La raccomandazione dell’Oms di dare la pillola antiretrovirale agli omosessuali per prevenire l’infezione da Hiv vale anche per l’Italia spiega Stefano Vella, direttore del Dipartimento del Farmaco dell’Istituto Superiore di Sanità, che sottolinea come però la pillola non sostituisca gli altri metodi di prevenzione. «In Italia il numero di nuovi casi fortunatamente è più basso rispetto ad altri paesi – spiega Vella – ma per vedere esempi dell’esplosione delle nuove infezioni non dobbiamo andare lontano. Nel Marais a Parigi, ad esempio, l’incidenza dell’Hiv è del 7%, superiore a quella del Botswana. Per questo la raccomandazione vale per tutto il mondo, Italia compresa». Sull’efficacia del metodo, spiega l’esperto, non ci sono dubbi. «Il principio è lo stesso della profilassi antimalarica per chi va in Africa, anche se ci sono dei problemi da risolvere – sottolinea -. Intanto c’è l’aderenza alla terapia, che i test hanno dimostrato essere difficile da ottenere, poi c’è il problema dell’accesso. Queste terapie non si trovano certo in farmacia, ed è difficile dire chi dovrebbe pagarli.
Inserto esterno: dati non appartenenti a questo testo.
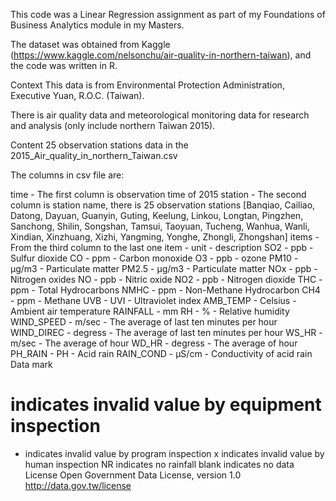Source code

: This code was a Linear Regression assignment as part of my Foundations of Business Analytics module in my Masters.

The dataset was obtained from Kaggle (https://www.kaggle.com/nelsonchu/air-quality-in-northern-taiwan), and the code was written in R.

Context
This data is from Environmental Protection Administration, Executive Yuan, R.O.C. (Taiwan).

There is air quality data and meteorological monitoring data for research and analysis (only include northern Taiwan 2015).

Content
25 observation stations data in the 2015_Air_quality_in_northern_Taiwan.csv

The columns in csv file are:

time - The first column is observation time of 2015
station - The second column is station name, there is 25 observation stations
[Banqiao, Cailiao, Datong, Dayuan, Guanyin, Guting, Keelung, Linkou, Longtan, Pingzhen, Sanchong, Shilin, Songshan, Tamsui, Taoyuan, Tucheng, Wanhua, Wanli, Xindian, Xinzhuang, Xizhi, Yangming, Yonghe, Zhongli, Zhongshan]
items - From the third column to the last one
item - unit - description
SO2 - ppb - Sulfur dioxide
CO - ppm - Carbon monoxide
O3 - ppb - ozone
PM10 - μg/m3 - Particulate matter
PM2.5 - μg/m3 - Particulate matter
NOx - ppb - Nitrogen oxides
NO - ppb - Nitric oxide
NO2 - ppb - Nitrogen dioxide
THC - ppm - Total Hydrocarbons
NMHC - ppm - Non-Methane Hydrocarbon
CH4 - ppm - Methane
UVB - UVI - Ultraviolet index
AMB_TEMP - Celsius - Ambient air temperature
RAINFALL - mm
RH - % - Relative humidity
WIND_SPEED - m/sec - The average of last ten minutes per hour
WIND_DIREC - degress - The average of last ten minutes per hour
WS_HR - m/sec - The average of hour
WD_HR - degress - The average of hour
PH_RAIN - PH - Acid rain
RAIN_COND - μS/cm - Conductivity of acid rain
Data mark

# indicates invalid value by equipment inspection
* indicates invalid value by program inspection
x indicates invalid value by human inspection
NR indicates no rainfall
blank indicates no data
License
Open Government Data License, version 1.0 http://data.gov.tw/license
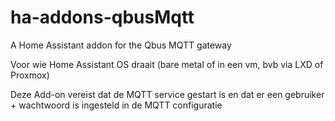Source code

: # ha-addons-qbusMqtt
A Home Assistant addon for the Qbus MQTT gateway

Voor wie Home Assistant OS draait (bare metal of in een vm, bvb via LXD of Proxmox)

Deze Add-on vereist dat de MQTT service gestart is en dat er een gebruiker + wachtwoord is ingesteld in de MQTT configuratie
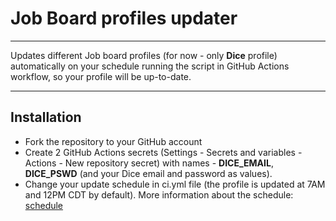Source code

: # Job Board profiles updater
***
Updates different Job board profiles (for now - only **Dice** profile) automatically on your schedule running the script in GitHub Actions workflow, so your profile will be up-to-date.
***
## Installation
* Fork the repository to your GitHub account
* Create 2 GitHub Actions secrets (Settings - Secrets and variables - Actions - New repository secret) with names - **DICE_EMAIL**, **DICE_PSWD** (and your Dice email and password as values).
* Change your update schedule in ci.yml file (the profile is updated at 7AM and 12PM CDT by default). More information about the schedule:
  [schedule](https://docs.github.com/en/actions/using-workflows/events-that-trigger-workflows#schedule)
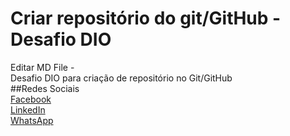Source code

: # Criar repositório do git/GitHub - Desafio DIO
Editar MD File - 
<br>
Desafio DIO para criação de repositório no Git/GitHub
<br>
##Redes Sociais 
<br> 
[Facebook](https://www.facebook.com/LeoStella97/) 
<br>
[LinkedIn](https://www.linkedin.com/in/leostella97/) 
<br> 
[WhatsApp](https://wa.me/5513997333907) 
<br> 
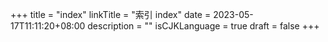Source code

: +++
title = "index"
linkTitle = "索引 index"
date = 2023-05-17T11:11:20+08:00
description = ""
isCJKLanguage = true
draft = false
+++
In Italia, almeno per ora, non certo il Ssn, forse sarebbe più giusto che chi li usa li pagasse di tasca propria». L’uso della profilassi anti Hiv non sostituirebbe comunque gli altri metodi, come anche la stessa Oms ha sottolineato. «L’aderenza alla terapia è già difficile da ottenere in chi è malato – sottolinea Vella – in questo caso rischieremmo di avere persone che magari si sentono sicure, e si espongono al contagio, senza invece essere immuni. Per questo bisogna continuare a spingere anche sugli altri metodi, a cominciare dal preservativo. Ora nuove sperimentazioni stanno cercando di stabilire se anche prendendo la compressa più sporadicamente, in pratica `on demand´, la protezione rimane, questo faciliterebbe le cose».

 La critica
La raccomandazione dell’Oms sulla terapia antiretrovirale ai gay per prevenire l’Hiv è «sbagliata e controproducente» afferma Vittorio Agnoletto, già presidente della Lega Italiana per la Lotta contro l’Aids. «Considero sbagliata, controproducente e un regalo a Big Pharma – scrive Agnoletto in un comunicato – la raccomandazione rivolta dall’Oms agli omosessuali sani di utilizzare gli antiretrovirali come forma di prevenzione. Infatti gli antiretrovirali non sono in grado di garantire un sicurezza totale nell’evitare la trasmissione del virus HIV, ma possono solo abbassare il rischio di contagio e oltretutto hanno effetti collaterali talvolta anche significativi. Inoltre l’uso di tali farmaci da parte di persone sane inevitabilmente spingerebbe costoro ad abbassare la soglia di attenzione e ad abbandonare l’uso del profilattico che resta, se utilizzato in modo corretto, l’unica vera barriera al contagio». Secondo Agnoletto le istituzioni dovrebbero mobilitarsi. «Affermare che per evitare il contagio è «sufficiente» utilizzare i farmaci deresponsabilizza inoltre le pubbliche amministrazioni e i governi che dovrebbero invece non abbassare mai la guardia e investire nelle campagne di prevenzione».